Od stycznia 2023 wielu Holendrów może nie mieć gdzie pracować. Nie będzie to jednak efekt kryzysu gospodarczego czy kolejnej fali koronawirusa. Kwestię tę trzeba bowiem rozumieć wręcz przerażająco dosłownie.

Wszystko dlatego, iż wiele budynków w Królestwie Niderlandów jest zagrożonym przymusowym zamknięciem. Jak to możliwe? Od pierwszego stycznia 2023 roku budynki biurowe muszą dysponować etykietą energetyczną przynajmniej na poziomie C. Obecnie zaś co dziesiąty tego typu budynek nie uzyskał tej etykiety lub wyższej. Według niektórych zaś analityków żadnej etykiety energetycznej w Holandii nie ma  nawet 38% wszystkich nieruchomości

 

Milionowe problemy

Przeliczając to na metry, okazuje się, że jest to około 27,5 mln mkw. powierzchni biurowej, która nie spełnia nowego wymagania. To tyle ile zajmuje przestrzeń biurowa w 15 największych miastach w Niderlandach.

Weryfikacja

Eksperci wskazują, iż połowa z tych nieruchomości nie spełnia tylko kwestii formalnych. Tzn. są one odpowiednio zrównoważone i nie trzeba w nich przeprowadzać żadnych zmian. Brak etykiety energetycznej C lub wyższej wynika w ich wypadku tylko z tego, iż po prostu nie zgłosili się po nią. Jest to jednak tylko połowa owych niezgłoszonych budynków.

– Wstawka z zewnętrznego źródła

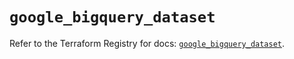 # `google_bigquery_dataset`

Refer to the Terraform Registry for docs: [`google_bigquery_dataset`](https://registry.terraform.io/providers/hashicorp/google/6.11.0/docs/resources/bigquery_dataset).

W przypadku drugiej połowy, zwłaszcza starego, długo niemodernizowanego budownictwa, może nie być tak „różowo”. Za półtora roku budynki biurowe nieposiadające etykiety energetycznej C mogą zostać zamknięte przez samorządy. Od takiej decyzji jest jednak kilka wyjątków. Jednym z nich jest sytuacja, w której kres zwrotu środków oszczędności energii w celu uzyskania etykiety energetycznej C jest dłuższy niż dziesięć lat. Mówiąc inaczej, przygotowanie budynku do spełnienia warunku niezbędnego na etykietę typu C będzie oznaczać większe koszty niż zyski z oszczędności energii, jakie da ten remont przez dekadę. Z obowiązku tego zwolnione są również budynki, w których mniej niż 50% budynku przeznaczone jest na biuro, przykładowo mogą do być domy w zabudowie szeregowej, w których na dole znajduje się przestrzeń biurowa, a na górze znajduje się zwykłe mieszkanie.

 

Czasu coraz mniej

Może się wydawać, iż półtora roku to jeszcze dużo czasu. Warto jednak wciąć pod uwagę, iż obowiązek ten w Niderlandach musi spełnić jeszcze 62 000 z 97 000 budynków biurowych. Jeśli ich właściciele przypomną sobie o tym zbyt późno, może się okazać, iż część najemców czekać będą poważne problemy lokalowe.